Yes, both projects were successful. However, we had to throw away a lot of data that would have added value to the organizations and their customers or members. Worse, we learned that both organizations had been using bad data for years, resulting in missed opportunities, less-than-ideal customer service, and flawed business planning.
Garbage in, garbage out. After all, if you are thinking about offering a new product or service, and are basing your decisions on bad data, you aren’t making a good decision. You are guessing.
What went wrong? It wasn’t in the migration and analytics projects. We went in, cleaned up the data best we could, and got out. It was a finite task and went as well as could be expected.
The root causes weren’t bad programming either, or poor database administration. In many IT shops, schemas change. Documents are lost. Corruption happens. Ideas are tried and abandoned. That’s simply what happens when data is kept past its sell-by data.

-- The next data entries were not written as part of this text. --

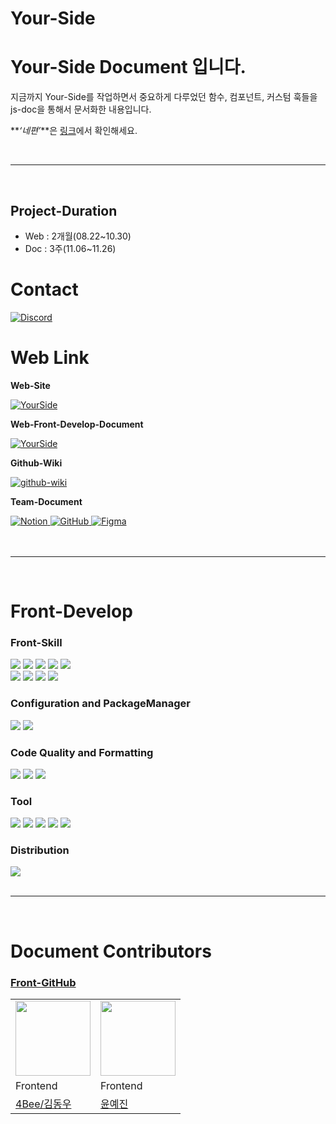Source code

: # Your-Side

# Your-Side Document 입니다.

지금까지 Your-Side를 작업하면서 중요하게 다루었던 함수, 컴포넌트, 커스텀 훅들을 js-doc을 통해서 문서화한 내용입니다.

**_‘네편’_**은 [링크](https://your-side.vercel.app/ 'Your-Side-Web')에서 확인해세요.

<br>

---

<br>

## Project-Duration

- Web : 2개월(08.22~10.30)
- Doc : 3주(11.06~11.26)

# Contact

<span id="contact">
  <a href="https://discord.gg/S7rKVkXB" title="Your-side-Discord">
    <img src="https://img.shields.io/badge/discord-5865F2?style=for-the-badge&logo=discord&logoColor=white" alt="Discord">
  </a>
</span>

<br>

# Web Link

<b>Web-Site</b>

<div id="web-site">
  <a href="https://your-side.vercel.app/" title="Your-Side-Web">
    <img src="https://img.shields.io/badge/YourSide-204598?style=for-the-badge&logo=google-chrome&logoColor=white" alt="YourSide">
  </a>
</div>

<b>Web-Front-Develop-Document</b>

<div id="web-front-develop-document">
  <a href="https://your-side-front-doc.vercel.app/" title="Your-Side-Develop-Document">
    <img src="https://img.shields.io/badge/Document-212529?style=for-the-badge&logo=javascript&logoColor=#" alt="YourSide">
  </a>
</div>

<b>Github-Wiki</b>

<div id="Github-Wiki">
  <a href="https://github.com/HSU-Likelion12-yourSide/YourSide-Front/wiki" title="Your-Side-Wiki">
    <img src="https://img.shields.io/badge/Wiki-white?style=for-the-badge&logo=github&logoColor=black" alt="github-wiki">
  </a>
</div>

<b>Team-Document</b>

<div id="team-document">
  <span>
    <a href="https://www.notion.so/4bfc/77a113431d0c43afbd318f291c38a6e0" title="Your-Side-Notion">
      <img src="https://img.shields.io/badge/notion-black?style=for-the-badge&logo=notion&logoColor=white" alt="Notion">
    </a>
  </span>
  <span>
    <a href="https://github.com/HSU-Likelion12-yourSide" title="Your-side-GitHub">
      <img src="https://img.shields.io/badge/github-333333?style=for-the-badge&logo=github&logoColor=white" alt="GitHub">
    </a>
  </span>
  <span>
    <a href="https://www.figma.com/design/TDsnsYM8pnk7EhgJrvYMwp/2024-%EB%B6%80%EA%B8%B0%ED%86%A4-%EB%84%A4%ED%8E%B8-%EC%99%80%EC%9D%B4%EC%96%B4%ED%94%84%EB%A0%88%EC%9E%84?t=mrFVdoDi8mEejn1z-0" title="Your-side-Figma">
      <img src="https://img.shields.io/badge/Figma-FE5196?style=for-the-badge&logo=Figma&logoColor=black" alt="Figma">
    </a>
  </span>
</div>
<br>
<br>

---

<br>

# Front-Develop

<div>
  <h3>Front-Skill</h3>
  <div>
    <img src="https://img.shields.io/badge/html5-E34F26?style=for-the-badge&logo=html5&logoColor=white">
    <img src="https://img.shields.io/badge/React-2B2B2B?style=for-the-badge&logo=React&logoColor=#">
    <img src="https://img.shields.io/badge/Sass-CC6699?style=for-the-badge&logo=Sass&logoColor=white">
    <img src="https://img.shields.io/badge/javascript-F7DF1E?style=for-the-badge&logo=javascript&logoColor=white">
    <img src="https://img.shields.io/badge/JSDoc-212529?style=for-the-badge&logo=javascript&logoColor=#">
    <br>
    <img src="https://img.shields.io/badge/Json-000000?style=for-the-badge&logo=Json&logoColor=white">
    <img src="https://img.shields.io/badge/.env-ECD53F?style=for-the-badge&logo=.env&logoColor=black">
    <img src="https://img.shields.io/badge/axios-5A29E4?style=for-the-badge&logo=axios&logoColor=white">
    <img src="https://img.shields.io/badge/react router-CA4245?style=for-the-badge&logo=react router&logoColor=white">
  </div>

  <h3>Configuration and PackageManager</h3>
  <div>
    <img src="https://img.shields.io/badge/npm-CB3837?style=for-the-badge&logo=npm&logoColor=white">
    <img src="https://img.shields.io/badge/git-F05032?style=for-the-badge&logo=git&logoColor=black">
  </div>

<h3>Code Quality and Formatting</h3>

  <div>
    <img src="https://img.shields.io/badge/ESLint-4B32C3?style=for-the-badge&logo=ESLint&logoColor=white">
    <img src="https://img.shields.io/badge/Airbnb-FF5A5F?style=for-the-badge&logo=Airbnb&logoColor=white">
    <img src="https://img.shields.io/badge/prettier-1B2B2B?style=for-the-badge&logo=prettier&logoColor=F7B93E">
  </div>
  
  <h3>Tool</h3>
  
  <div>
    <img src="https://img.shields.io/badge/postman-FF6C37?style=for-the-badge&logo=postman&logoColor=white">
    <img src="https://img.shields.io/badge/sourcetree-0052CC?style=for-the-badge&logo=sourcetree&logoColor=white">
    <img src="https://img.shields.io/badge/notion-black?style=for-the-badge&logo=notion&logoColor=white">
    <img src="https://img.shields.io/badge/Figma-FE5196?style=for-the-badge&logo=Figma&logoColor=black">
    <img src="https://img.shields.io/badge/discord-5865F2?style=for-the-badge&logo=discord&logoColor=white">
  </div>
  
  <h3>Distribution</h3>
  
  <div>
    <img src="https://img.shields.io/badge/vercel-171C36?style=for-the-badge&logo=vercel&logoColor=#">
  </div>
</div>
<br>

---

<br>

# Document Contributors

### [Front-GitHub](https://github.com/HSU-Likelion12-yourSide/YourSide-Front)

|                                                                               |                                                                               |
| ----------------------------------------------------------------------------- | ----------------------------------------------------------------------------- |
| <img src="https://avatars.githubusercontent.com/u/109135643?v=4" width="120"> | <img src="https://avatars.githubusercontent.com/u/138736197?v=4" width="120"> |
| Frontend                                                                      | Frontend                                                                      |
| [4Bee/김동우](https://github.com/4BFC)                                        | [윤예진](https://github.com/nyun-nye)                                         |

The failure is that nobody regularly (or ever) checked the data to make sure that it’s still good. Nobody performs period data hygiene. Nobody tested addresses, or eyeballed records to see if they made sense, or validated the databases against other sources (or even against themselves).
Data is a valuable corporate asset. In fact, when it comes to customer data and transaction records, data may be the single biggest asset of your company. Most companies work hard to ensure that their assets are solid. A manufacturer checks its raw materials and finished goods to ensure that they are as expected. Materials in warehouses are inventoried. Random samples are pulled from time to time, tested, and examined carefully.
When it comes to data, long-term quality is rarely a consideration. Data is stored and used. Is it checked? Rarely, if ever. We all know the benefits of Big Data for our business. What about the costs of Bad Data? Unknown, but real. I’ve seen this time and again. As Bad Data is used and reused, it will only get worse.